Prove convergence by considering the partial sums

Question

Let $p$ be a non-zero natural number. Prove by considering the partial sums that

$\sum \frac{1}{k(k+p)}$

converges. What is $\sum\limits_{k=1}^{\infty} \frac{1}{k(k+p)}$

No idea. Obviously, it looks like a telescoping series. Sure doesn't act like one. I have tried to treat it like I would a telescoping series to see if it would get me any where--it did not.

Alongside advice on how to do this one. If people could also offer general advice on taking partial sums that would be greatly appreciated.

Answer 1

The series converges by the comparison test, for example. Now:$$\frac1{k(k+p)}=\frac1p\left(\frac1k-\frac1{k+p}\right)\implies$$

$$\sum_{n=1}^{2p}\frac1{k(k+p)}=\frac1p\left(1-\color{red}{\frac1{p+1}}+\ldots+\frac1p-\color{green}{\frac1{2p}}+\color{red}{\frac1{p+1}}-\frac1{2p+1}+\ldots+\color{green}{\frac1{2p}}-\frac1{3p}\right)$$

Let us write the summands in columns, the plus sign column and the minus sign column:

$$\begin{align*}&\frac11&-\frac1{p+1}\\ &\frac12&-\frac1{2+p}\\ &\frac13&-\frac1{3+p}\\&\ldots&\ldots\\ &\frac1p&-\frac1{2p}\\ &\frac1{p+1}&-\frac1{2p+1}\\ &\ldots&\ldots\\ &\frac1{2p}&-\frac1{3p}\end{align*}$$

We can see the first $\;p\;$ plus summands remain, whereas the first minus summands cancel with the last $\;p\;$ plus summands, and this is so no matter what multiple $\;mp\;$ we take, so passing to the limit when $\;m\to\infty\;$, we get the sum

$$\frac1p\left(1+\frac12+\ldots+\frac1p\right)$$

Answer 2

Hint: Write $$\frac1{k(k+p)}=\frac{A}{k}+\frac{B}{k+p}.$$ Solve for $A$ and $B,$ and you'll find that the series does telescope.
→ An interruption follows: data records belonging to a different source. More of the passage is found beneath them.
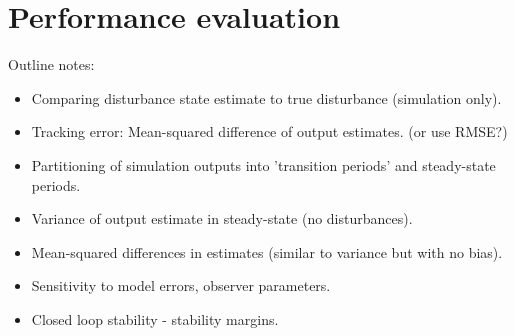 \section{Performance evaluation}

Outline notes:
\begin{itemize}
	\item Comparing disturbance state estimate to true disturbance (simulation only).
	\item Tracking error: Mean-squared difference of output estimates. (or use RMSE?)
	\item Partitioning of simulation outputs into 'transition periods' and steady-state periods.
	\item Variance of output estimate in steady-state (no disturbances).
	\item Mean-squared differences in estimates (similar to variance but with no bias).
	\item Sensitivity to model errors, observer parameters.
	\item Closed loop stability - stability margins.
\end{itemize}

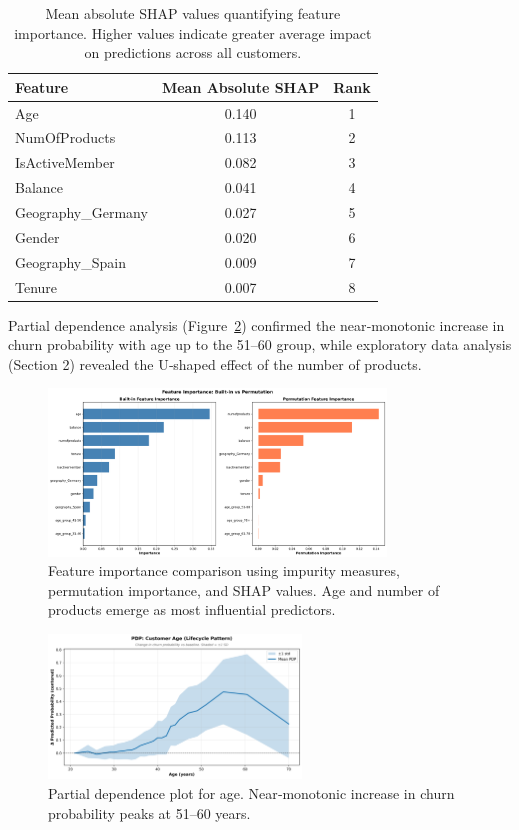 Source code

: \documentclass[12pt]{article}
\begin{document}
\begin{table}[H]
\centering
\small
\caption{Mean absolute SHAP values quantifying feature importance. Higher values indicate greater average impact on predictions across all customers.}
\label{tab:shap_importance}
\begin{tabular}{lcc}
\toprule
\textbf{Feature} & \textbf{Mean Absolute SHAP} & \textbf{Rank} \\
\midrule
Age & 0.140 & 1 \\
NumOfProducts & 0.113 & 2 \\
IsActiveMember & 0.082 & 3 \\
Balance & 0.041 & 4 \\
Geography\_Germany & 0.027 & 5 \\
Gender & 0.020 & 6 \\
Geography\_Spain & 0.009 & 7 \\
Tenure & 0.007 & 8 \\
\bottomrule
\end{tabular}
\end{table}

Partial dependence analysis (Figure~\ref{fig:pdp_age}) confirmed the near‑monotonic increase in churn probability with age up to the 51–60 group, while exploratory data analysis (Section 2) revealed the U‑shaped effect of the number of products.

\begin{figure}[H]
\centering
\includegraphics[width=0.8\textwidth]{../img/15_feature_importance_comparison.png}
\caption{Feature importance comparison using impurity measures, permutation importance, and SHAP values. Age and number of products emerge as most influential predictors.}
\label{fig:feature_importance}
\end{figure}

\begin{figure}[H]
\centering
\includegraphics[width=0.6\textwidth]{../img/18_pdp_age.png}
\caption{Partial dependence plot for age. Near‑monotonic increase in churn probability peaks at 51–60 years.}
\label{fig:pdp_age}
\end{figure}
\end{document}
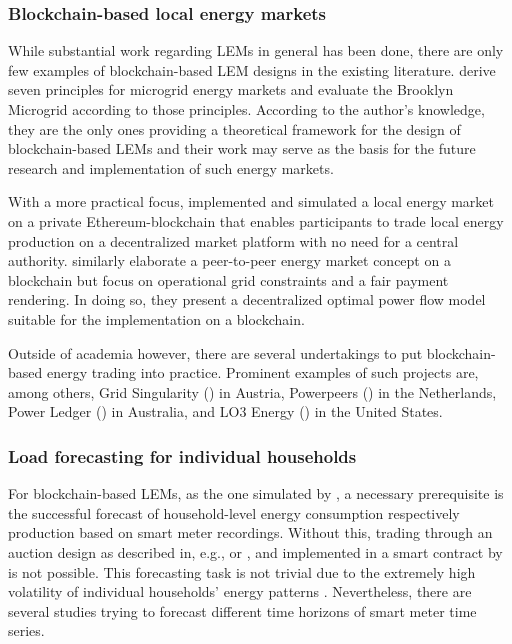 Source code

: \subsubsection{Blockchain-based local energy markets}

While substantial work regarding LEMs in general has been done, there are only few examples of blockchain-based LEM designs in the existing literature. \citet{Mengelkamp:2018b} derive seven principles for microgrid energy markets and evaluate the Brooklyn Microgrid according to those principles. According to the author's knowledge, they are the only ones providing a theoretical framework for the design of blockchain-based LEMs and their work may serve as the basis for the future research and implementation of such energy markets.

With a more practical focus, \citet{Mengelkamp:2018a} implemented and simulated a local energy market on a private Ethereum-blockchain that enables participants to trade local energy production on a decentralized market platform with no need for a central authority. \citet{Münsing:2017} similarly elaborate a peer-to-peer energy market concept on a blockchain but focus on operational grid constraints and a fair payment rendering. In doing so, they present a decentralized optimal power flow model suitable for the implementation on a blockchain.

Outside of academia however, there are several undertakings to put blockchain-based energy trading into practice. Prominent examples of such projects are, among others, Grid Singularity () in Austria, Powerpeers () in the Netherlands, Power Ledger () in Australia, and LO3 Energy () in the United States.



\newpage
\subsubsection{Load forecasting for individual households}


For blockchain-based LEMs, as the one simulated by \citet{Mengelkamp:2018a}, a necessary prerequisite is the successful forecast of household-level energy consumption respectively production based on smart meter recordings. Without this, trading through an auction design as described in, e.g., \citet{Block:2008} or \citet{Buchmann:2013}, and implemented in a smart contract by \citet{Mengelkamp:2018a} is not possible. This forecasting task is not trivial due to the extremely high volatility of individual households' energy patterns \citep{Wang:2018}. Nevertheless, there are several studies trying to forecast different time horizons of smart meter time series.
Added: Now that I'm back at my computer and have a little time, and now that you've accepted an answer, I'll expand on my own. You should readily find that $A=\frac1p$ and $B=-\frac1p.$ Consequently, we can rewrite the series as $$\frac1p\sum_{k=1}^\infty\left(\frac1k-\frac1{k+p}\right).$$ To prove convergence and find the limit, it will suffice to consider the partial sums $$S_n:=\frac1p\sum_{k=1}^n\left(\frac1k-\frac1{k+p}\right).$$ We'd like to get this into a more convenient form, as a difference of sums, rather than a sum of differences. That is, we'll rewrite it as $$S_n=\frac1p\sum_{k=1}^n\frac1k-\frac1p\sum_{k=1}^n\frac1{k+p},\tag{1}$$ which identity is readily proved by arithmetic properties.

Now, take any integer $m\ge1$ and note that $$\sum_{k=1}^{p+m}\frac1k=\sum_{k=1}^p\frac1k+\sum_{k=p+1}^{p+m}\frac1k.\tag{2}$$ On the other hand, $$\sum_{k=1}^{p+m}\frac1{k+p}=\sum_{k=1}^{p+m}\frac1{p+k}=\sum_{k=1}^m\frac1{p+k}+\sum_{k=m+1}^{p+m}\frac1{p+k}=\sum_{k=p+1}^{p+m}\frac1k+\sum_{k=m+1}^{p+m}\frac1{p+k}.\tag{3}$$

Consequently, by $(1)$ through $(3),$ we have for any integer $m\ge1$ that $$S_{p+m}=\frac1p\sum_{k=1}^p\frac1k-\frac1p\sum_{k=m+1}^{p+m}\frac1{p+k}=\frac1p\sum_{k=1}^p\frac1k-\frac1p\sum_{k=1}^p\frac1{p+m+k}.\tag{$\star$}$$ Now, for any such integer $m,$ we have $$0<\sum_{k=1}^p\frac1{p+m+k}<\sum_{k=1}^p\frac1{p+m+1}=\frac{p}{p+m+1},$$ so $$-\frac1{p+m+1}<-\frac1p\sum_{k=1}^p\frac1{p+m+1}<0,$$ and so by $(\star),$ we have $$-\frac1{p+m+1}<S_{p+m}-\frac1p\sum_{k=1}^p\frac1k<0$$ for all integers $m\ge1.$ A quick application of the Squeeze Theorem shows that the sequence of partial sums converges to $\frac1p\sum\limits_{k=1}^p\frac1k,$ proving series convergence and giving us its sum.